隙間から覗く君

(7/7)
「私、解ってたの。あの人が最初からそういう目的で近付いて来た事……」


ぼんやりと前を見つめ、まるで他人事のように話しはじめるなまえの横顔は、闇夜に寂しそうに映る。

「でも勘違いしないでね。あの人の頼み事は、忍としても人としても言語道断。……それも最初から解ってたから」


時折揺れるなまえの髪の隙間からは、俺の知らない女性としてのなまえが見え隠れし、今にも抱き留めてしまいそうになる衝動が刺激を受ける。


「じゃお互いに好きじゃなかったって事?」

「……そう、だね。でも私はそれで良かったの」


そう行き着いた過程を知らない俺は、辺りを取り巻く空気が急に薄くなったみたいに息苦しくなり、急な坂道を全力で駆け上がっている気分だった。

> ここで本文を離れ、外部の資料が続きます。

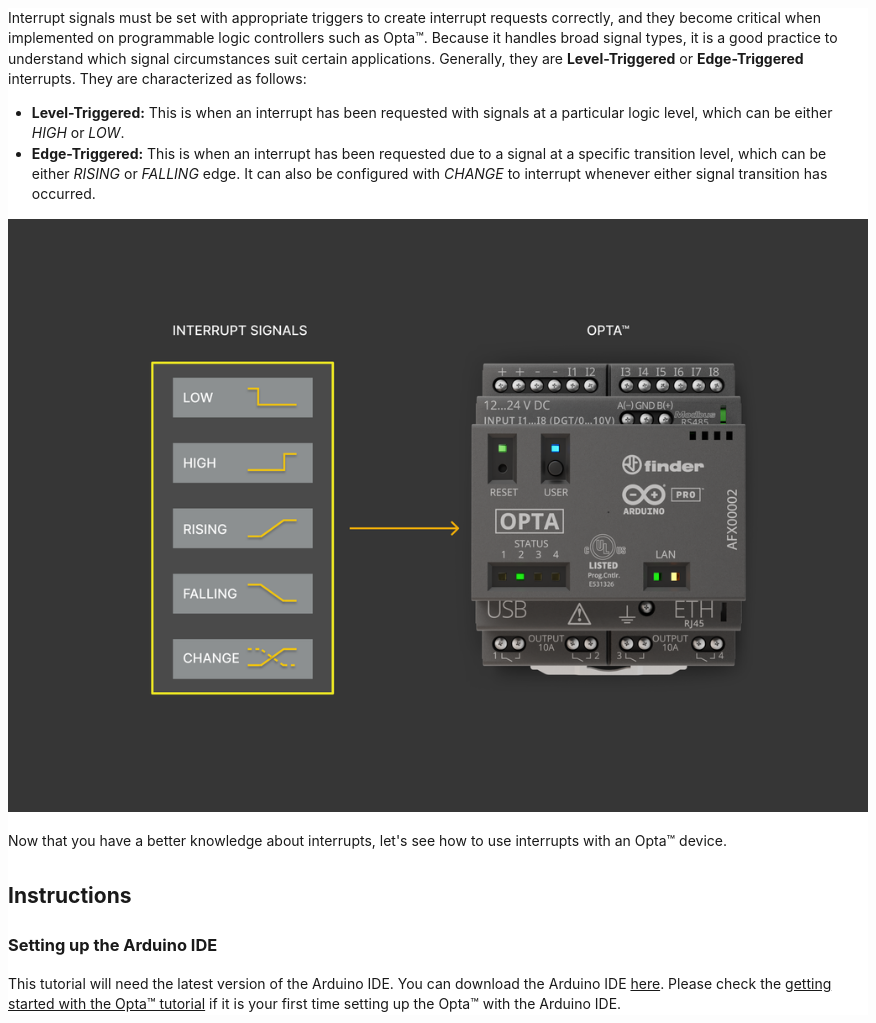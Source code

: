 Interrupt signals must be set with appropriate triggers to create interrupt requests correctly, and they become critical when implemented on programmable logic controllers such as Opta™. Because it handles broad signal types, it is a good practice to understand which signal circumstances suit certain applications. Generally, they are **Level-Triggered** or **Edge-Triggered** interrupts. They are characterized as follows:

* **Level-Triggered:** This is when an interrupt has been requested with signals at a particular logic level, which can be either *HIGH* or *LOW*.
* **Edge-Triggered:** This is when an interrupt has been requested due to a signal at a specific transition level, which can be either *RISING* or *FALLING* edge. It can also be configured with *CHANGE* to interrupt whenever either signal transition has occurred.

![Interrupt Triggers with Opta™](assets/opta_interrupt_signals.svg)

Now that you have a better knowledge about interrupts, let's see how to use interrupts with an Opta™ device.

## Instructions

### Setting up the Arduino IDE

This tutorial will need the latest version of the Arduino IDE. You can download the Arduino IDE [here](https://www.arduino.cc/en/software). Please check the [getting started with the Opta™ tutorial](/tutorials/opta/getting-started) if it is your first time setting up the Opta™ with the Arduino IDE.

諦めや悲壮感を漂よわせる彼女に、良かったなどと言う台詞は到底相応しく無い。


「俺だったらそんな付き合いはさせないよ」


無意識に、それは幼なじみの兄として、一人の男として、俺の口から出た言葉。

そこへ暫しの静寂が訪れた後になまえから返って来た言葉は、更に俺を息苦しくさせ、とうとう堪らなくなった俺は力一杯なまえの手を引き寄せた。


「私、カカシとはそんな付き合い出来ないよ」


どうとでも取りようのあるそんな台詞。しかしその言葉には期待よりも恐ろしさが多く孕んでいるようで、自分の耳を塞ぐように彼女を抱き締めた。


「それ、どういう意味?」


聞かなければ始まらない。苦しさのせいで胸の鼓動に鼓膜を突き破られそうだけど、彼女の答えによっては急速に衰えてしまうであろうこの心音が、今はすごく耳障りだ。


男として抱き締めている今が少しでも長く。できればこの先何度もこうしていたいのだと願ながら、抱き締めた腕に力を込めて、隙間から覗くなまえからの言葉を待っていた。